Sementara itu, manajemen Sritex telan berupaya mengajukan kasasi ke MA untuk membatalkan putusan Pailit PN Semarang dan meminta kepada kurator serta hakim pengawas yang ditunjuk PN Semarang untuk memberikan izin going concern agar perusahaan tetap bisa melakukan aktivitas seperti biasa.
Faktanya, pada hari ke 45 sejak putusan pailit, tanda-tanda dukungan tidak terjadi. Slamet menuturkan bahwa baku di pabrik sudah berangsur habis, mesin banyak yang berhenti, produksi berhenti dan karyawan nasibnya tidak jelas.
"Belum lagi informasi yg kami terima bahwa rekening bank telah diblokir kurator. Lantas bagaimana dengan pembayaran gaji kami?" ujarnya.
Terlebih, terdapat ancaman pemutusan listrik PLN karena tidak bisa membayar akibat rekening perusahaan di blokir kurator. Kondisi ini menambah kekecewaan.

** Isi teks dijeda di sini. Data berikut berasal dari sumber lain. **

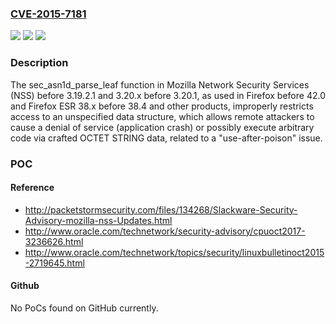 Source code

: ### [CVE-2015-7181](https://cve.mitre.org/cgi-bin/cvename.cgi?name=CVE-2015-7181)
![](https://img.shields.io/static/v1?label=Product&message=n%2Fa&color=blue)
![](https://img.shields.io/static/v1?label=Version&message=n%2Fa&color=blue)
![](https://img.shields.io/static/v1?label=Vulnerability&message=n%2Fa&color=brighgreen)

### Description

The sec_asn1d_parse_leaf function in Mozilla Network Security Services (NSS) before 3.19.2.1 and 3.20.x before 3.20.1, as used in Firefox before 42.0 and Firefox ESR 38.x before 38.4 and other products, improperly restricts access to an unspecified data structure, which allows remote attackers to cause a denial of service (application crash) or possibly execute arbitrary code via crafted OCTET STRING data, related to a "use-after-poison" issue.

### POC

#### Reference
- http://packetstormsecurity.com/files/134268/Slackware-Security-Advisory-mozilla-nss-Updates.html
- http://www.oracle.com/technetwork/security-advisory/cpuoct2017-3236626.html
- http://www.oracle.com/technetwork/topics/security/linuxbulletinoct2015-2719645.html

#### Github
No PoCs found on GitHub currently.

Dia pun cemas apabila tidak ada perbaikan, maka bukan tak mungkin akhir tahun 2024 ini di masa awal pemerintahan prabowo akan menjadi kelam karena bertambahnya kasus PHK akibat ketidakberdayaan negara terhadap oknum yang bermain untuk menghancurkan industri atas nama hukum.